* **What the task asks**:
Determine how many lines of the material hold the string "Archive" and reply with only that number.

* **Given entries**:
Start of Block
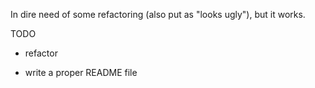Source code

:In dire need of some refactoring (also put as "looks ugly"), but it works.

TODO

- refactor
 
- write a proper README file
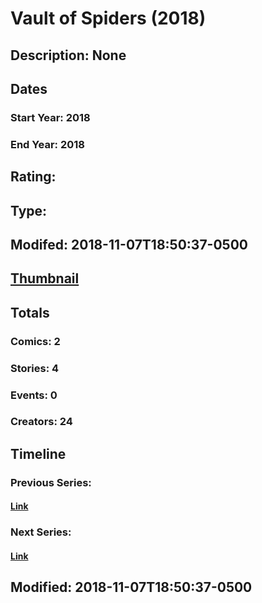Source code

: # Vault of Spiders (2018)
## Description: None
## Dates
### Start Year: 2018
### End Year: 2018
## Rating: 
## Type: 
## Modifed: 2018-11-07T18:50:37-0500
## [Thumbnail](http://i.annihil.us/u/prod/marvel/i/mg/9/30/5be37a32f1f63.jpg)
## Totals
### Comics: 2
### Stories: 4
### Events: 0
### Creators: 24
## Timeline
### Previous Series: 
#### [Link]()
### Next Series: 
#### [Link]()
## Modified: 2018-11-07T18:50:37-0500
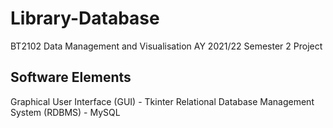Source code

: # Library-Database
BT2102 Data Management and Visualisation AY 2021/22 Semester 2 Project

## Software Elements
Graphical User Interface (GUI) - Tkinter
Relational Database Management System (RDBMS) - MySQL
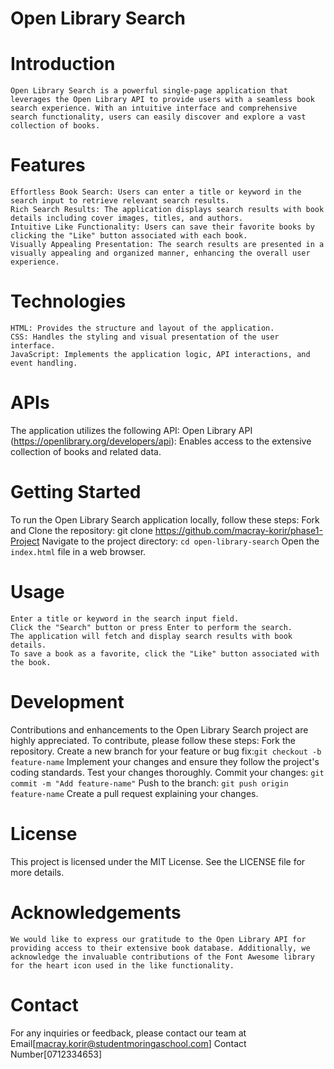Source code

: # Open Library Search
# Introduction
    Open Library Search is a powerful single-page application that leverages the Open Library API to provide users with a seamless book search experience. With an intuitive interface and comprehensive search functionality, users can easily discover and explore a vast collection of books.

# Features
    Effortless Book Search: Users can enter a title or keyword in the search input to retrieve relevant search results.
    Rich Search Results: The application displays search results with book details including cover images, titles, and authors.
    Intuitive Like Functionality: Users can save their favorite books by clicking the "Like" button associated with each book.
    Visually Appealing Presentation: The search results are presented in a visually appealing and organized manner, enhancing the overall user experience.

# Technologies
    HTML: Provides the structure and layout of the application.
    CSS: Handles the styling and visual presentation of the user interface.
    JavaScript: Implements the application logic, API interactions, and event handling.

# APIs
The application utilizes the following API:
    Open Library API (https://openlibrary.org/developers/api): Enables access to the extensive collection of books and related data.

# Getting Started
 To run the Open Library Search application locally, follow these steps:
    Fork and Clone the repository: git clone https://github.com/macray-korir/phase1-Project
    Navigate to the project directory: `cd open-library-search`
    Open the `index.html` file in a web browser.
# Usage
    Enter a title or keyword in the search input field.
    Click the "Search" button or press Enter to perform the search.
    The application will fetch and display search results with book details.
    To save a book as a favorite, click the "Like" button associated with the book.
# Development
Contributions and enhancements to the Open Library Search project are highly appreciated. To contribute, please follow these steps:
    Fork the repository.
    Create a new branch for your feature or bug fix:`git checkout -b feature-name`
    Implement your changes and ensure they follow the project's coding standards.
    Test your changes thoroughly.
    Commit your changes: `git commit -m "Add feature-name"`
    Push to the branch: `git push origin feature-name`
    Create a pull request explaining your changes.

# License
 This project is licensed under the MIT License. See the LICENSE file for more details.

# Acknowledgements
    We would like to express our gratitude to the Open Library API for providing access to their extensive book database. Additionally, we acknowledge the invaluable contributions of the Font Awesome library for the heart icon used in the like functionality.

# Contact
For any inquiries or feedback, please contact our team at Email[macray.korir@studentmoringaschool.com] Contact Number[0712334653]
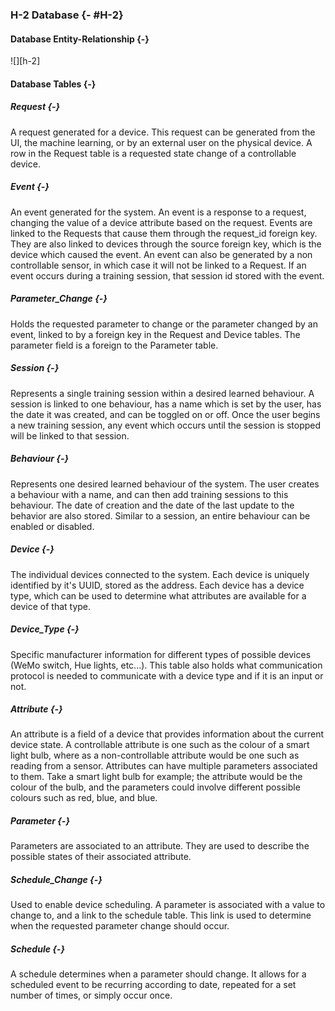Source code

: ### H-2 Database {- #H-2}

#### Database Entity-Relationship {-}

![][h-2]

#### Database Tables {-}

##### Request {-}

A request generated for a device. This request can be generated from the UI, the machine learning, 
or by an external user on the physical device. A row in the Request table is a requested state
change of a controllable device.

##### Event {-}

An event generated for the system. An event is a response to a request, changing the value of a 
device attribute based on the request. Events are linked to the Requests that cause them through the
request_id foreign key. They are also linked to devices through the source foreign key, which is the
device which caused the event. An event can also be generated by a non controllable sensor, in which
case it will not be linked to a Request. If an event occurs during a training session, that session 
id stored with the event.

##### Parameter_Change {-}

Holds the requested parameter to change or the parameter changed by an event, linked to by a foreign
key in the Request and Device tables. The parameter field is a foreign to the Parameter table.

##### Session {-}

Represents a single training session within a desired learned behaviour. A session is linked to one
behaviour, has a name which is set by the user, has the date it was created, and can be toggled on 
or off. Once the user begins a new training session, any event which occurs until the session is
stopped will be linked to that session.

##### Behaviour {-}

Represents one desired learned behaviour of the system. The user creates a behaviour with a name,
and can then add training sessions to this behaviour. The date of creation and the date of the last
update to the behavior are also stored. Similar to a session, an entire behaviour can be enabled or 
disabled.

##### Device {-}

The individual devices connected to the system. Each device is uniquely identified by it's UUID, 
stored as the address. Each device has a device type, which can be used to determine what attributes
are available for a device of that type.

##### Device_Type {-}

Specific manufacturer information for different types of possible devices (WeMo switch, Hue lights,
etc...). This table also holds what communication protocol is needed to communicate with a device 
type and if it is an input or not.  

##### Attribute {-}

An attribute is a field of a device that provides information about the current device state. A 
controllable attribute is one such as the colour of a smart light bulb, where as a non-controllable 
attribute would be one such as reading from a sensor. Attributes can have multiple parameters 
associated to them. Take a smart light bulb for example; the attribute would be the colour of the 
bulb, and the parameters could involve different possible colours such as red, blue, and blue.

##### Parameter {-}

Parameters are associated to an attribute. They are used to describe the possible states of 
their associated attribute.

##### Schedule_Change {-}

Used to enable device scheduling. A parameter is associated with a value to change to, and a link to
the schedule table. This link is used to determine when the requested parameter change should occur.

##### Schedule {-}

A schedule determines when a parameter should change. It allows for a scheduled event to be
recurring according to date, repeated for a set number of times, or simply occur once.


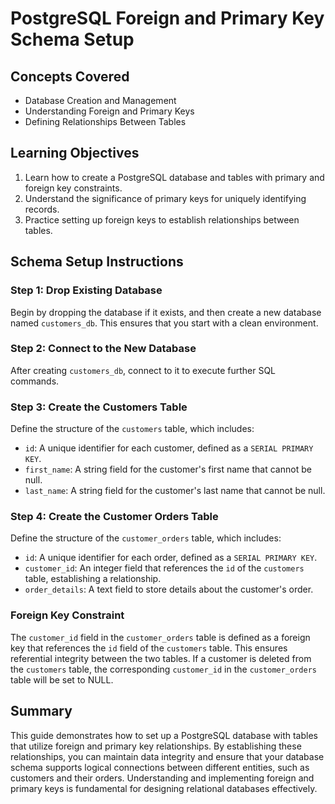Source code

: # PostgreSQL Foreign and Primary Key Schema Setup

## Concepts Covered

- Database Creation and Management
- Understanding Foreign and Primary Keys
- Defining Relationships Between Tables

## Learning Objectives

1. Learn how to create a PostgreSQL database and tables with primary and foreign key constraints.
2. Understand the significance of primary keys for uniquely identifying records.
3. Practice setting up foreign keys to establish relationships between tables.

## Schema Setup Instructions

### Step 1: Drop Existing Database

Begin by dropping the database if it exists, and then create a new database named `customers_db`. This ensures that you start with a clean environment.

### Step 2: Connect to the New Database

After creating `customers_db`, connect to it to execute further SQL commands.

### Step 3: Create the Customers Table

Define the structure of the `customers` table, which includes:

- `id`: A unique identifier for each customer, defined as a `SERIAL PRIMARY KEY`.
- `first_name`: A string field for the customer's first name that cannot be null.
- `last_name`: A string field for the customer's last name that cannot be null.

### Step 4: Create the Customer Orders Table

Define the structure of the `customer_orders` table, which includes:

- `id`: A unique identifier for each order, defined as a `SERIAL PRIMARY KEY`.
- `customer_id`: An integer field that references the `id` of the `customers` table, establishing a relationship.
- `order_details`: A text field to store details about the customer's order.

### Foreign Key Constraint

The `customer_id` field in the `customer_orders` table is defined as a foreign key that references the `id` field of the `customers` table. This ensures referential integrity between the two tables. If a customer is deleted from the `customers` table, the corresponding `customer_id` in the `customer_orders` table will be set to NULL.

## Summary

This guide demonstrates how to set up a PostgreSQL database with tables that utilize foreign and primary key relationships. By establishing these relationships, you can maintain data integrity and ensure that your database schema supports logical connections between different entities, such as customers and their orders. Understanding and implementing foreign and primary keys is fundamental for designing relational databases effectively.
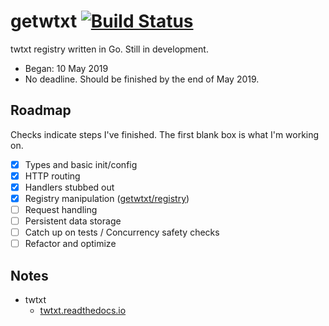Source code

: # getwtxt [![Build Status](https://travis-ci.com/getwtxt/getwtxt.svg?branch=master)](https://travis-ci.com/getwtxt/getwtxt)

twtxt registry written in Go. Still in development. 

*  Began: 10 May 2019
*  No deadline. Should be finished by the end of May 2019.

## Roadmap

Checks indicate steps I've finished. The first blank box is what I'm working on.

* [x] Types and basic init/config
* [x] HTTP routing
* [x] Handlers stubbed out
* [x] Registry manipulation ([getwtxt/registry](https://github.com/getwtxt/registry))
* [ ] Request handling
* [ ] Persistent data storage
* [ ] Catch up on tests / Concurrency safety checks
* [ ] Refactor and optimize

## Notes

* twtxt
  * [twtxt.readthedocs.io](https://twtxt.readthedocs.io)
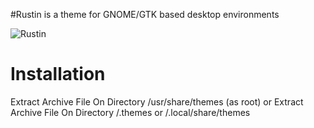 #Rustin is a theme for GNOME/GTK based desktop environments

![Rustin](https://user-images.githubusercontent.com/88061514/209483596-0956338b-5f49-4ed6-99ef-aab051871e0a.png)

# Installation
 Extract Archive File On Directory /usr/share/themes (as root)
 or
 Extract Archive File On Directory /.themes or /.local/share/themes
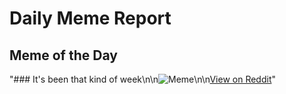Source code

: # Daily Meme Report

## Meme of the Day
"### It's been that kind of week\n\n![Meme](https://i.redd.it/qhvslqkaufrd1.png)\n\n[View on Reddit](https://redd.it/1fr1ctx)"
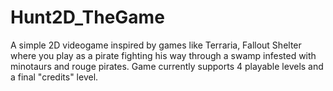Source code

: # Hunt2D_TheGame
A simple 2D videogame inspired by games like Terraria, Fallout Shelter where you play as a pirate fighting his way through a swamp infested with minotaurs and rouge pirates. Game currently supports 4 playable levels and a final "credits" level.
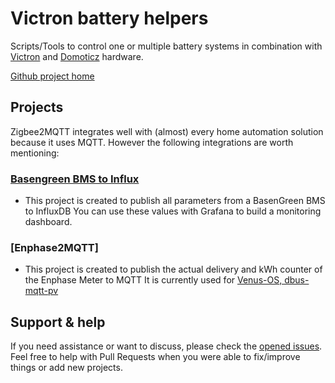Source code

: # Victron battery helpers
Scripts/Tools to control one or multiple battery systems in combination with [Victron](https://www.victronenergy.com) and [Domoticz](https://domoticz.com) hardware.

[Github project home](https://github.com/gizmocuz/Victron)

## Projects
Zigbee2MQTT integrates well with (almost) every home automation solution because it uses MQTT. However the following integrations are worth mentioning:

### [Basengreen BMS to Influx](https://github.com/gizmocuz/Victron/tree/main/Basengreen%20BMS%20to%20Influx)
- This project is created to publish all parameters from a BasenGreen BMS to InfluxDB You can use these values with Grafana to build a monitoring dashboard.

### [Enphase2MQTT]
- This project is created to publish the actual delivery and kWh counter of the Enphase Meter to MQTT
It is currently used for [Venus-OS, dbus-mqtt-pv](https://github.com/mr-manuel/venus-os_dbus-mqtt-pv)

## Support & help
If you need assistance or want to discuss, please check the [opened issues](https://github.com/gizmocuz/Victron/issues).
Feel free to help with Pull Requests when you were able to fix/improve things or add new projects.
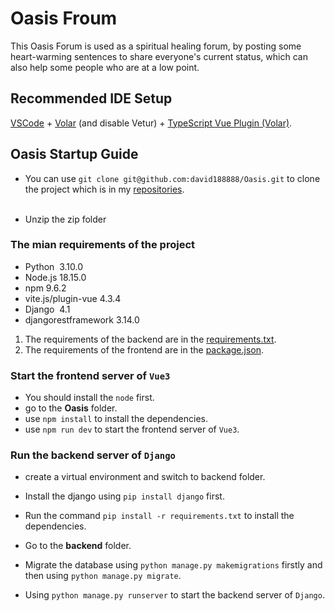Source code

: # Oasis Froum
This Oasis Forum is used as a spiritual healing forum, by posting some heart-warming sentences to share everyone's current status, which can also help some people who are at a low point.



## Recommended IDE Setup

[VSCode](https://code.visualstudio.com/) + [Volar](https://marketplace.visualstudio.com/items?itemName=Vue.volar) (and disable Vetur) + [TypeScript Vue Plugin (Volar)](https://marketplace.visualstudio.com/items?itemName=Vue.vscode-typescript-vue-plugin).


## Oasis Startup Guide

* You can use `git clone git@github.com:david188888/Oasis.git` to clone the project which is in my [repositories](https://github.com/david188888?tab=repositories).<br>&emsp;

* Unzip the zip folder



### The mian requirements of the project
* Python &nbsp;3.10.0
* Node.js&nbsp;18.15.0
* npm&nbsp;9.6.2
* vite.js/plugin-vue&nbsp;4.3.4
* Django&nbsp;    4.1
* djangorestframework&nbsp;3.14.0

1. The requirements of the backend are in the [requirements.txt](./backend/requirements.txt).
2. The requirements of the frontend are in the [package.json](./frontend/Oasis/package.json).




### Start the frontend server of `Vue3`
 * You should install the `node` first.
 * go to the __Oasis__ folder.
 * use `npm install` to install the dependencies.
 * use `npm run dev` to start the frontend server of `Vue3`.



### Run the backend server of `Django`
* create a virtual environment and switch to backend folder.
* Install the django using `pip install django` first.
* Run the command `pip install -r requirements.txt` to install the dependencies.
* Go to the __backend__ folder.
* Migrate the database using `python manage.py makemigrations` firstly and then using `python manage.py migrate`.

* Using `python manage.py runserver` to start the backend server of `Django`.






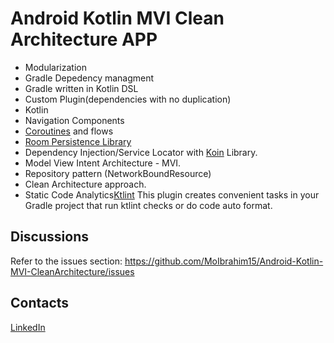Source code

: # Android Kotlin MVI Clean Architecture APP
- Modularization
- Gradle Depedency managment
- Gradle written in Kotlin DSL
- Custom Plugin(dependencies with no duplication)
- Kotlin
- Navigation Components
- [Coroutines](https://developer.android.com/kotlin/coroutines) and flows
- [Room Persistence Library](https://developer.android.com/training/data-storage/room "Room Persistence Library")
- Dependency Injection/Service Locator with [Koin](https://github.com/InsertKoinIO/koin "Koin") Library.
- Model View Intent Architecture - MVI.
- Repository pattern (NetworkBoundResource)
- Clean Architecture approach.
- Static Code Analytics[Ktlint](https://github.com/jlleitschuh/ktlint-gradle "Ktlint") This plugin creates convenient tasks in your Gradle project that run ktlint checks or do code auto format.





Discussions
-
Refer to the issues section: https://github.com/MoIbrahim15/Android-Kotlin-MVI-CleanArchitecture/issues

Contacts
-
[LinkedIn](https://www.linkedin.com/in/mohamedibrahim15/)
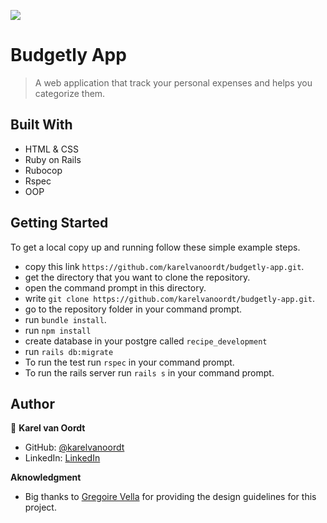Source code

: ![](https://img.shields.io/badge/Microverse-blueviolet)

# Budgetly App

> A web application that track your personal expenses and helps you categorize them.



## Built With

- HTML & CSS
- Ruby on Rails
- Rubocop
- Rspec
- OOP


## Getting Started

To get a local copy up and running follow these simple example steps.

- copy this link `https://github.com/karelvanoordt/budgetly-app.git`.
- get the directory that you want to clone the repository.
- open the command prompt in this directory.
- write `git clone https://github.com/karelvanoordt/budgetly-app.git`.
- go to the repository folder in your command prompt.
- run `bundle install`.
- run `npm install`
- create database in your postgre called `recipe_development`
- run `rails db:migrate`
- To run the test run `rspec` in your command prompt.
- To run the rails server run  `rails s` in your command prompt.

## Author


👤 **Karel van Oordt**

- GitHub: [@karelvanoordt](https://github.com/karelvanoordt)
- LinkedIn: [LinkedIn](https://www.linkedin.com/in/karelvanoordt/)


**Aknowledgment**

- Big thanks to [Gregoire Vella](https://www.behance.net/gregoirevella) for providing the design guidelines for this project.


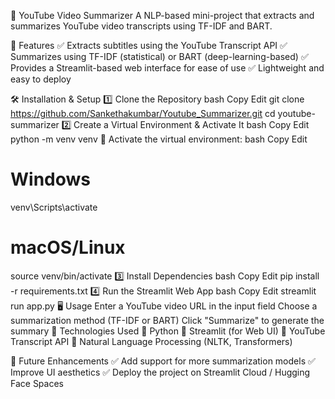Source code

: 📌 YouTube Video Summarizer
A NLP-based mini-project that extracts and summarizes YouTube video transcripts using TF-IDF and BART.

🚀 Features
✅ Extracts subtitles using the YouTube Transcript API
✅ Summarizes using TF-IDF (statistical) or BART (deep-learning-based)
✅ Provides a Streamlit-based web interface for ease of use
✅ Lightweight and easy to deploy

🛠 Installation & Setup
1️⃣ Clone the Repository
bash
Copy
Edit
git clone https://github.com/Sankethakumbar/Youtube_Summarizer.git
cd youtube-summarizer
2️⃣ Create a Virtual Environment & Activate It
bash
Copy
Edit
python -m venv venv
🔹 Activate the virtual environment:
bash
Copy
Edit
# Windows
venv\Scripts\activate

# macOS/Linux
source venv/bin/activate
3️⃣ Install Dependencies
bash
Copy
Edit
pip install -r requirements.txt
4️⃣ Run the Streamlit Web App
bash
Copy
Edit
streamlit run app.py
🖥 Usage
Enter a YouTube video URL in the input field
Choose a summarization method (TF-IDF or BART)
Click "Summarize" to generate the summary
📜 Technologies Used
🔹 Python
🔹 Streamlit (for Web UI)
🔹 YouTube Transcript API
🔹 Natural Language Processing (NLTK, Transformers)

📌 Future Enhancements
✅ Add support for more summarization models
✅ Improve UI aesthetics
✅ Deploy the project on Streamlit Cloud / Hugging Face Spaces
End of Block
* **Answer to this problem**:
2